**** Data to process
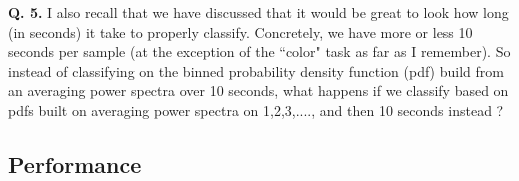 \begin{figure}
\begin{center}
\caption{ }
\label{ }
\end{center}
\end{figure}


{\bf Q. 5.} I also recall that we have discussed that it would be great to look how long (in seconds) it take to properly classify. Concretely, we have more or less 10 seconds per sample (at the exception of the ``color" task as far as I remember). So instead of classifying on the binned probability density function (pdf) build from an averaging power spectra over 10 seconds, what happens if we classify based on pdfs built on averaging power spectra on 1,2,3,...., and then 10 seconds instead ?




\subsection{Performance}



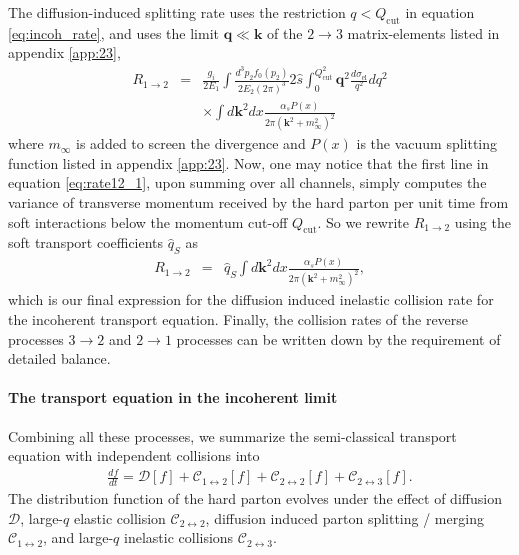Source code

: \documentclass[aps, prc, reprint, amsmath, groupedaddress, nofootinbib]{revtex4-1}
\begin{document}
The diffusion-induced splitting rate uses the restriction $q<Q_{\textrm{cut}}$ in equation \ref{eq:incoh_rate}, and uses the limit $\mathbf{q} \ll \mathbf{k}$ of the $2\rightarrow 3$  matrix-elements listed in appendix \ref{app:23},
\begin{eqnarray}\nonumber
R_{1\rightarrow 2} &=& \frac{g_i}{2E_1}\int  \frac{d^3p_2f_0(p_2)}{2E_2(2\pi)^3} 2\hat{s} \int_{0}^{Q_{\textrm{cut}}^2} \mathbf{q}^2 \frac{d\sigma_{\textrm{el}}}{q^2} dq^2 
\\
&& \times \int d \mathbf{k}^2 dx \frac{\alpha_s P(x) }{2\pi (\mathbf{k}^2 + m_\infty^2)^2} \label{eq:rate12_1}
\end{eqnarray}
where $m_\infty$ is added to screen the divergence and $P(x)$ is the vacuum splitting function listed in appendix \ref{app:23}.
Now, one may notice that the first line in equation \ref{eq:rate12_1}, upon summing over all channels, simply computes the variance of transverse momentum received by the hard parton per unit time from soft interactions below the momentum cut-off $Q_{\textrm{cut}}$.
So we rewrite $R_{1\rightarrow 2}$ using the soft transport coefficients $\hat{q}_{S}$ as
\begin{eqnarray}
R_{1\rightarrow 2} &=& \hat{q}_S\int d \mathbf{k}^2 dx \frac{\alpha_s P(x) }{2\pi (\mathbf{k}^2 + m_\infty^2)^2} \label{eq:rate12_2},
\end{eqnarray}
which is our final expression for the diffusion induced inelastic collision rate for the incoherent transport equation.
Finally, the collision rates of the reverse processes $3\rightarrow 2$ and $2\rightarrow 1$ processes can be written down by the requirement of detailed balance.

\paragraph{The transport equation in the incoherent limit}
Combining all these processes, we summarize the semi-classical transport equation with independent collisions into
\begin{eqnarray}\label{eq:incoh_transport}
\frac{df}{dt} = \mathcal{D}[f] + \mathcal{C}_{1\leftrightarrow 2}[f] + \mathcal{C}_{2\leftrightarrow 2}[f] + \mathcal{C}_{2\leftrightarrow 3}[f].
\end{eqnarray}
The distribution function of the hard parton evolves under the effect of diffusion $\mathcal{D}$, large-$q$ elastic collision $\mathcal{C}_{2\leftrightarrow 2}$,  diffusion induced parton splitting / merging $\mathcal{C}_{1\leftrightarrow 2}$, and large-$q$ inelastic collisions $\mathcal{C}_{2\leftrightarrow 3}$. 
\end{document}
********
= What you have to do =
Reproduce all lines above exactly. Leave the images out.

= Result for this exercise =
 \begin{figure}
\begin{center}
\caption{ }
\label{ }
\end{center}
\end{figure}


{\bf Q. 5.} I also recall that we have discussed that it would be great to look how long (in seconds) it take to properly classify. Concretely, we have more or less 10 seconds per sample (at the exception of the ``color" task as far as I remember). So instead of classifying on the binned probability density function (pdf) build from an averaging power spectra over 10 seconds, what happens if we classify based on pdfs built on averaging power spectra on 1,2,3,...., and then 10 seconds instead ?




\subsection{Performance}



Source code

: \documentclass[aps, prc, reprint, amsmath, groupedaddress, nofootinbib]{revtex4-1}
\begin{document}
The diffusion-induced splitting rate uses the restriction $q<Q_{\textrm{cut}}$ in equation \ref{eq:incoh_rate}, and uses the limit $\mathbf{q} \ll \mathbf{k}$ of the $2\rightarrow 3$  matrix-elements listed in appendix \ref{app:23},
\begin{eqnarray}\nonumber
R_{1\rightarrow 2} &=& \frac{g_i}{2E_1}\int  \frac{d^3p_2f_0(p_2)}{2E_2(2\pi)^3} 2\hat{s} \int_{0}^{Q_{\textrm{cut}}^2} \mathbf{q}^2 \frac{d\sigma_{\textrm{el}}}{q^2} dq^2 
\\
&& \times \int d \mathbf{k}^2 dx \frac{\alpha_s P(x) }{2\pi (\mathbf{k}^2 + m_\infty^2)^2} \label{eq:rate12_1}
\end{eqnarray}
where $m_\infty$ is added to screen the divergence and $P(x)$ is the vacuum splitting function listed in appendix \ref{app:23}.
Now, one may notice that the first line in equation \ref{eq:rate12_1}, upon summing over all channels, simply computes the variance of transverse momentum received by the hard parton per unit time from soft interactions below the momentum cut-off $Q_{\textrm{cut}}$.
So we rewrite $R_{1\rightarrow 2}$ using the soft transport coefficients $\hat{q}_{S}$ as
\begin{eqnarray}
R_{1\rightarrow 2} &=& \hat{q}_S\int d \mathbf{k}^2 dx \frac{\alpha_s P(x) }{2\pi (\mathbf{k}^2 + m_\infty^2)^2} \label{eq:rate12_2},
\end{eqnarray}
which is our final expression for the diffusion induced inelastic collision rate for the incoherent transport equation.
Finally, the collision rates of the reverse processes $3\rightarrow 2$ and $2\rightarrow 1$ processes can be written down by the requirement of detailed balance.

\paragraph{The transport equation in the incoherent limit}
Combining all these processes, we summarize the semi-classical transport equation with independent collisions into
\begin{eqnarray}\label{eq:incoh_transport}
\frac{df}{dt} = \mathcal{D}[f] + \mathcal{C}_{1\leftrightarrow 2}[f] + \mathcal{C}_{2\leftrightarrow 2}[f] + \mathcal{C}_{2\leftrightarrow 3}[f].
\end{eqnarray}
The distribution function of the hard parton evolves under the effect of diffusion $\mathcal{D}$, large-$q$ elastic collision $\mathcal{C}_{2\leftrightarrow 2}$,  diffusion induced parton splitting / merging $\mathcal{C}_{1\leftrightarrow 2}$, and large-$q$ inelastic collisions $\mathcal{C}_{2\leftrightarrow 3}$. 
\end{document}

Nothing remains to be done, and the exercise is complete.